Оставшись один, Петр Васильевич еще раз внимательно оглядел комнату. Все вокруг носило следы запустения и преждевременной дряхлости. Казалось, к вещам, впопыхах разбросанным здесь много лет назад, до сих пор так и не прикоснулась хозяйская рука. Тощая мебелишка, разнокалиберное тряпье, случайный инструмент вперемешку с банками, пузырьками и бутылками громоздились по углам, покрытые девственно прочным слоем пыли. И в этой скорбной заброшенности Петру Васильевичу внезапно и как бы со стороны увиделась и собственная жизнь, прожитая, хотя и яростно, но вслепую, без жалости и разбора. И если до этого, проникаясь заботами и делами тех, кого сводила с ним судьба, он, сожалея им, внутренне отделял себя от них, то сейчас, среди царившего здесь тлена, ему беспощадно открывалась его — Петра Васильевича Лашкова — собственная роковая причастность, его родство ко всем и всему в их общей и уже необратимой хвори. И обманчивое облегчение, возникавшее в нем всякий раз после прежних его встреч, где он, содействуя другим, на какое-то время осознавал и свою для них необходимость, уступало теперь место тоскливой горечи. С пронзительной определенностью выявилось перед ним, что ему уже ничем не помочь здесь ни себе, ни брату.

И тогда Петр Васильевич встал и тихо, не прикрывая за собой двери, вышел, чтобы уже никогда не вернуться сюда: «Так, видно, лучше будет и ему, и мне. Тяжести меньше».

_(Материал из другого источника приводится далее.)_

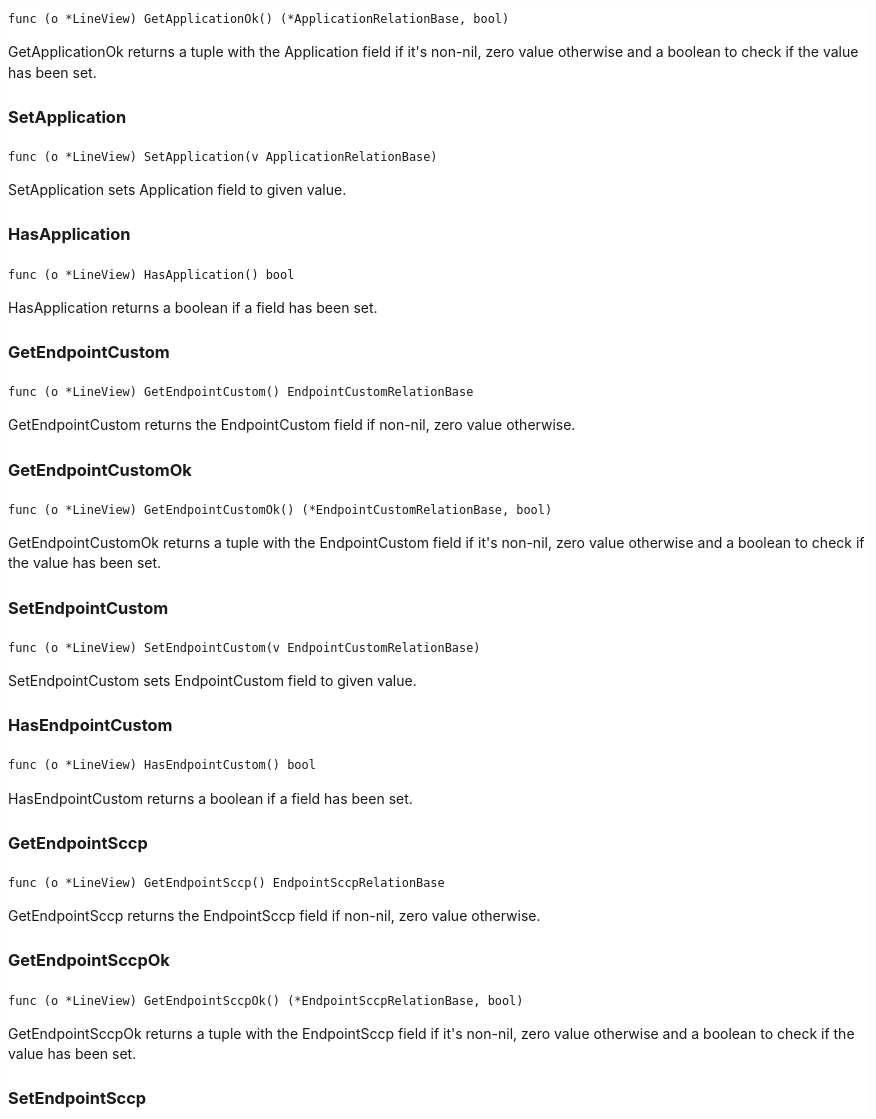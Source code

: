 `func (o *LineView) GetApplicationOk() (*ApplicationRelationBase, bool)`

GetApplicationOk returns a tuple with the Application field if it's non-nil, zero value otherwise
and a boolean to check if the value has been set.

### SetApplication

`func (o *LineView) SetApplication(v ApplicationRelationBase)`

SetApplication sets Application field to given value.

### HasApplication

`func (o *LineView) HasApplication() bool`

HasApplication returns a boolean if a field has been set.

### GetEndpointCustom

`func (o *LineView) GetEndpointCustom() EndpointCustomRelationBase`

GetEndpointCustom returns the EndpointCustom field if non-nil, zero value otherwise.

### GetEndpointCustomOk

`func (o *LineView) GetEndpointCustomOk() (*EndpointCustomRelationBase, bool)`

GetEndpointCustomOk returns a tuple with the EndpointCustom field if it's non-nil, zero value otherwise
and a boolean to check if the value has been set.

### SetEndpointCustom

`func (o *LineView) SetEndpointCustom(v EndpointCustomRelationBase)`

SetEndpointCustom sets EndpointCustom field to given value.

### HasEndpointCustom

`func (o *LineView) HasEndpointCustom() bool`

HasEndpointCustom returns a boolean if a field has been set.

### GetEndpointSccp

`func (o *LineView) GetEndpointSccp() EndpointSccpRelationBase`

GetEndpointSccp returns the EndpointSccp field if non-nil, zero value otherwise.

### GetEndpointSccpOk

`func (o *LineView) GetEndpointSccpOk() (*EndpointSccpRelationBase, bool)`

GetEndpointSccpOk returns a tuple with the EndpointSccp field if it's non-nil, zero value otherwise
and a boolean to check if the value has been set.

### SetEndpointSccp
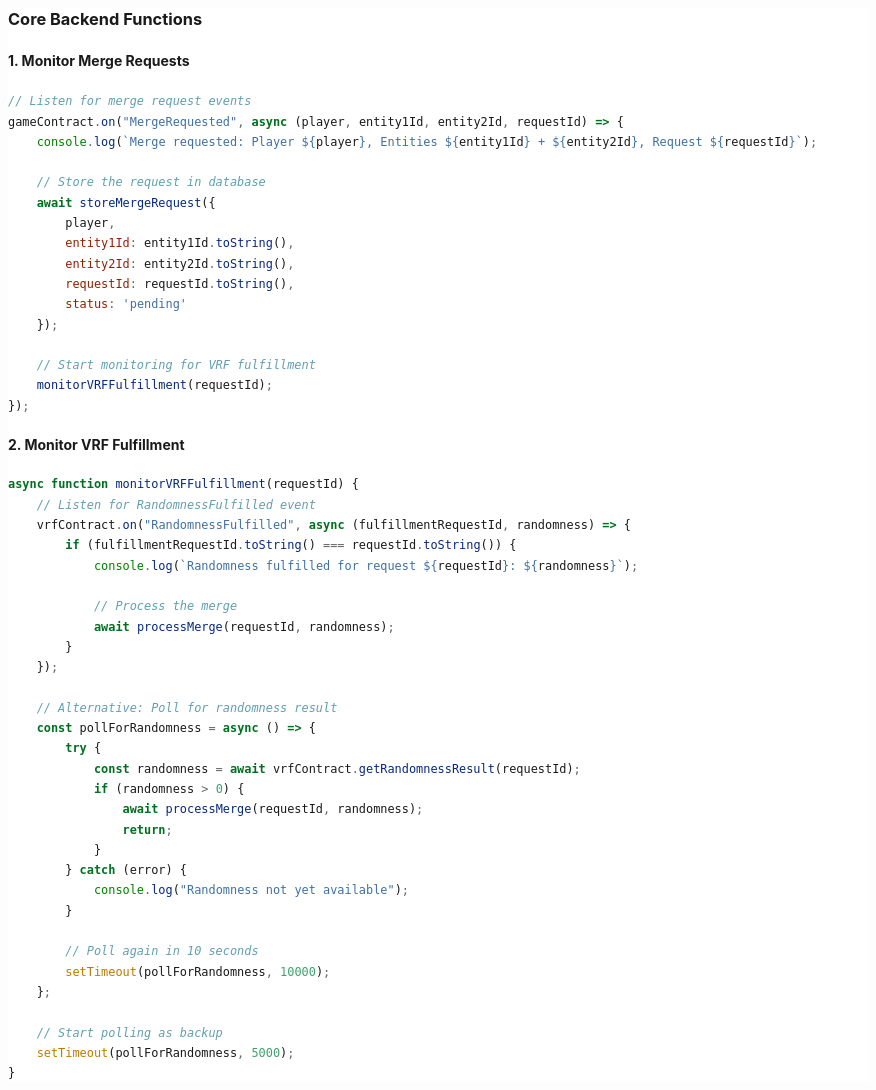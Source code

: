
 ```javascript
```

### Core Backend Functions

#### 1. Monitor Merge Requests

```javascript
// Listen for merge request events
gameContract.on("MergeRequested", async (player, entity1Id, entity2Id, requestId) => {
    console.log(`Merge requested: Player ${player}, Entities ${entity1Id} + ${entity2Id}, Request ${requestId}`);
    
    // Store the request in database
    await storeMergeRequest({
        player,
        entity1Id: entity1Id.toString(),
        entity2Id: entity2Id.toString(),
        requestId: requestId.toString(),
        status: 'pending'
    });
    
    // Start monitoring for VRF fulfillment
    monitorVRFFulfillment(requestId);
});
```

#### 2. Monitor VRF Fulfillment

```javascript
async function monitorVRFFulfillment(requestId) {
    // Listen for RandomnessFulfilled event
    vrfContract.on("RandomnessFulfilled", async (fulfillmentRequestId, randomness) => {
        if (fulfillmentRequestId.toString() === requestId.toString()) {
            console.log(`Randomness fulfilled for request ${requestId}: ${randomness}`);
            
            // Process the merge
            await processMerge(requestId, randomness);
        }
    });
    
    // Alternative: Poll for randomness result
    const pollForRandomness = async () => {
        try {
            const randomness = await vrfContract.getRandomnessResult(requestId);
            if (randomness > 0) {
                await processMerge(requestId, randomness);
                return;
            }
        } catch (error) {
            console.log("Randomness not yet available");
        }
        
        // Poll again in 10 seconds
        setTimeout(pollForRandomness, 10000);
    };
    
    // Start polling as backup
    setTimeout(pollForRandomness, 5000);
}
```
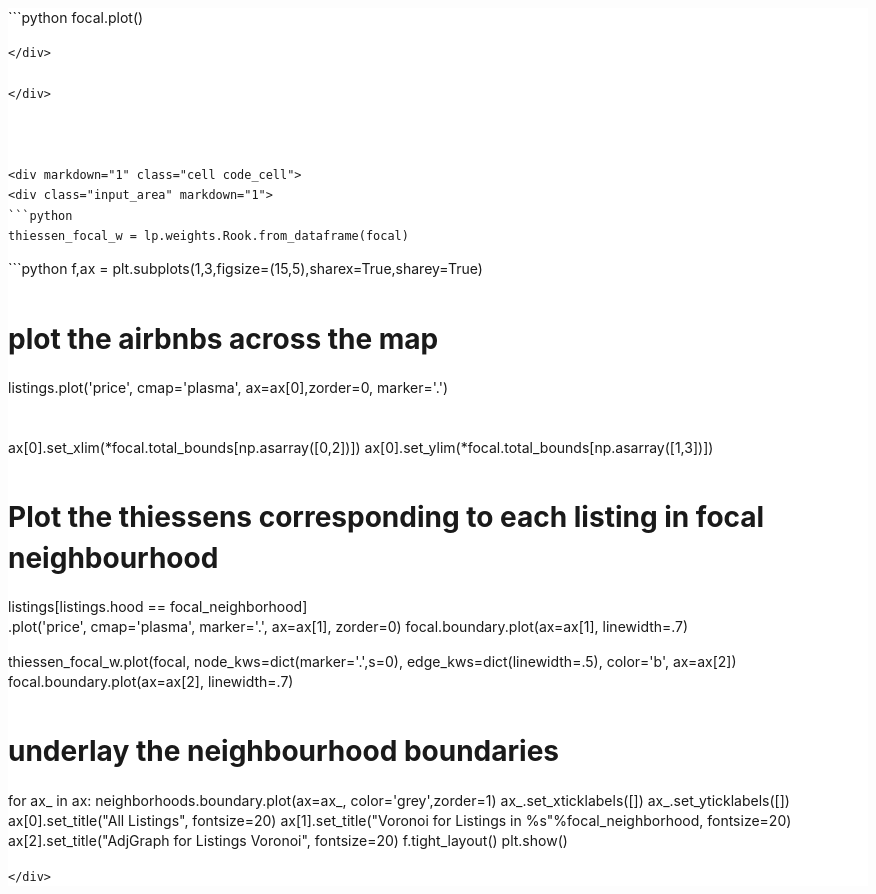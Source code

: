 

<div markdown="1" class="cell code_cell">
<div class="input_area" markdown="1">
```python
focal.plot()

```
</div>

</div>



<div markdown="1" class="cell code_cell">
<div class="input_area" markdown="1">
```python
thiessen_focal_w = lp.weights.Rook.from_dataframe(focal)

```
</div>

</div>



<div markdown="1" class="cell code_cell">
<div class="input_area" markdown="1">
```python
f,ax = plt.subplots(1,3,figsize=(15,5),sharex=True,sharey=True)

# plot the airbnbs across the map

listings.plot('price', cmap='plasma', ax=ax[0],zorder=0, marker='.')
# 
ax[0].set_xlim(*focal.total_bounds[np.asarray([0,2])])
ax[0].set_ylim(*focal.total_bounds[np.asarray([1,3])])
# Plot the thiessens corresponding to each listing in focal neighbourhood
listings[listings.hood == focal_neighborhood]\
        .plot('price', cmap='plasma', marker='.', ax=ax[1], zorder=0)
focal.boundary.plot(ax=ax[1], linewidth=.7)
    
thiessen_focal_w.plot(focal, node_kws=dict(marker='.',s=0), 
                      edge_kws=dict(linewidth=.5), color='b', ax=ax[2])
focal.boundary.plot(ax=ax[2], linewidth=.7)


# underlay the neighbourhood boundaries
for ax_ in ax:
    neighborhoods.boundary.plot(ax=ax_, color='grey',zorder=1)
    ax_.set_xticklabels([])
    ax_.set_yticklabels([])
ax[0].set_title("All Listings", fontsize=20)
ax[1].set_title("Voronoi for Listings in %s"%focal_neighborhood, fontsize=20)
ax[2].set_title("AdjGraph for Listings Voronoi", fontsize=20)
f.tight_layout()
plt.show()

```
</div>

 Подходя к дому, Петр Васильевич еще издалека заметил сидящего под окнами Николая. С тех пор, как старику удалось-таки прописать парня, а затем и устроить на работу в депо, тот зачастил к своему крестному, засиживаясь, впрочем, все больше на дочерней половине. В другой бы раз, щепетильный по части анкетных данных, Петр Васильевич наладил непрошенного жениха, но теперь, взяв крестника под свое высокое покровительство, он не считал себя вправе хоть чем-либо уязвить парня: «Пускай отогреется возле женской души, дома-то от матери тепла мало».

Но если Николаево бдение под его окнами и не могло сколько-нибудь озадачить Петра Васильевича, то самая поза гостя: подбородок в плотно сдвинутых коленях; пальцы, сцепленные впереди; взгляд тусклый, отсутствующий,— изваянная долгим напряжением, невольно вызвала в нем известное беспокойство, которое шаг от шагу все укреплялось в душе и росло.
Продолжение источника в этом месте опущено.